DATASET RECORDS

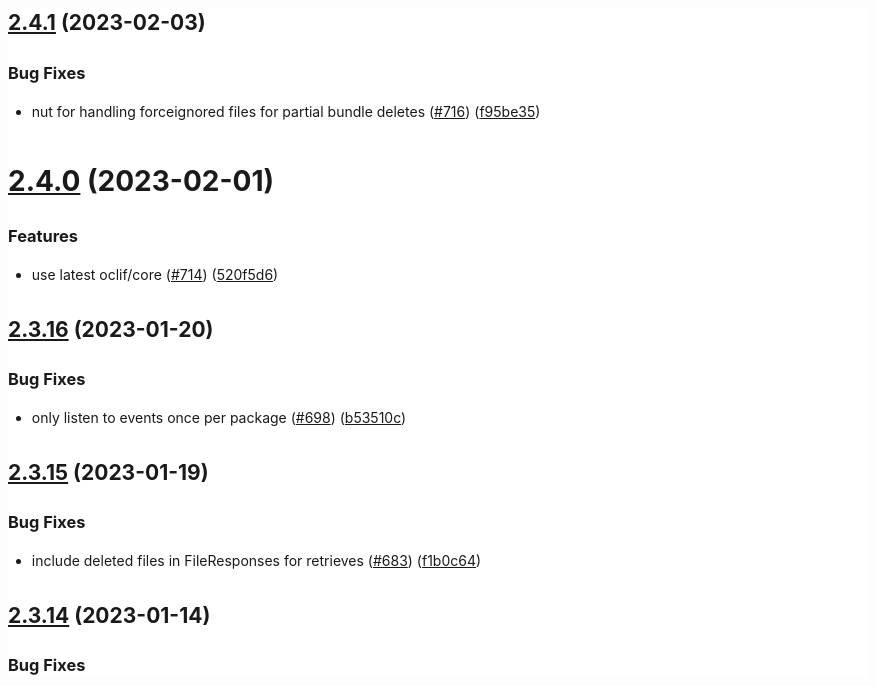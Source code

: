 

## [2.4.1](https://github.com/salesforcecli/plugin-source/compare/2.4.0...2.4.1) (2023-02-03)


### Bug Fixes

* nut for handling forceignored files for partial bundle deletes ([#716](https://github.com/salesforcecli/plugin-source/issues/716)) ([f95be35](https://github.com/salesforcecli/plugin-source/commit/f95be35f330e292c6f5a9cafbbac4dd684c2cf2c))



# [2.4.0](https://github.com/salesforcecli/plugin-source/compare/2.3.16...2.4.0) (2023-02-01)


### Features

* use latest oclif/core ([#714](https://github.com/salesforcecli/plugin-source/issues/714)) ([520f5d6](https://github.com/salesforcecli/plugin-source/commit/520f5d67bdf23e8d4236020b19f0f24c174bb48d))



## [2.3.16](https://github.com/salesforcecli/plugin-source/compare/2.3.15...2.3.16) (2023-01-20)


### Bug Fixes

* only listen to events once per package ([#698](https://github.com/salesforcecli/plugin-source/issues/698)) ([b53510c](https://github.com/salesforcecli/plugin-source/commit/b53510cc3bf9fe1089c193112be847bb109aa1e2))



## [2.3.15](https://github.com/salesforcecli/plugin-source/compare/2.3.14...2.3.15) (2023-01-19)


### Bug Fixes

* include deleted files in FileResponses for retrieves ([#683](https://github.com/salesforcecli/plugin-source/issues/683)) ([f1b0c64](https://github.com/salesforcecli/plugin-source/commit/f1b0c64a3ec75bba48e0a552e53a78af5a4d9251))



## [2.3.14](https://github.com/salesforcecli/plugin-source/compare/2.3.13...2.3.14) (2023-01-14)


### Bug Fixes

TASK TO COMPLETE
Leave out the pictures, then give all the records again exactly.

TASK RESPONSE
Source code

: 

## [2.4.1](https://github.com/salesforcecli/plugin-source/compare/2.4.0...2.4.1) (2023-02-03)


### Bug Fixes

* nut for handling forceignored files for partial bundle deletes ([#716](https://github.com/salesforcecli/plugin-source/issues/716)) ([f95be35](https://github.com/salesforcecli/plugin-source/commit/f95be35f330e292c6f5a9cafbbac4dd684c2cf2c))



# [2.4.0](https://github.com/salesforcecli/plugin-source/compare/2.3.16...2.4.0) (2023-02-01)


### Features

* use latest oclif/core ([#714](https://github.com/salesforcecli/plugin-source/issues/714)) ([520f5d6](https://github.com/salesforcecli/plugin-source/commit/520f5d67bdf23e8d4236020b19f0f24c174bb48d))



## [2.3.16](https://github.com/salesforcecli/plugin-source/compare/2.3.15...2.3.16) (2023-01-20)


### Bug Fixes

* only listen to events once per package ([#698](https://github.com/salesforcecli/plugin-source/issues/698)) ([b53510c](https://github.com/salesforcecli/plugin-source/commit/b53510cc3bf9fe1089c193112be847bb109aa1e2))



## [2.3.15](https://github.com/salesforcecli/plugin-source/compare/2.3.14...2.3.15) (2023-01-19)


### Bug Fixes

* include deleted files in FileResponses for retrieves ([#683](https://github.com/salesforcecli/plugin-source/issues/683)) ([f1b0c64](https://github.com/salesforcecli/plugin-source/commit/f1b0c64a3ec75bba48e0a552e53a78af5a4d9251))



## [2.3.14](https://github.com/salesforcecli/plugin-source/compare/2.3.13...2.3.14) (2023-01-14)


### Bug Fixes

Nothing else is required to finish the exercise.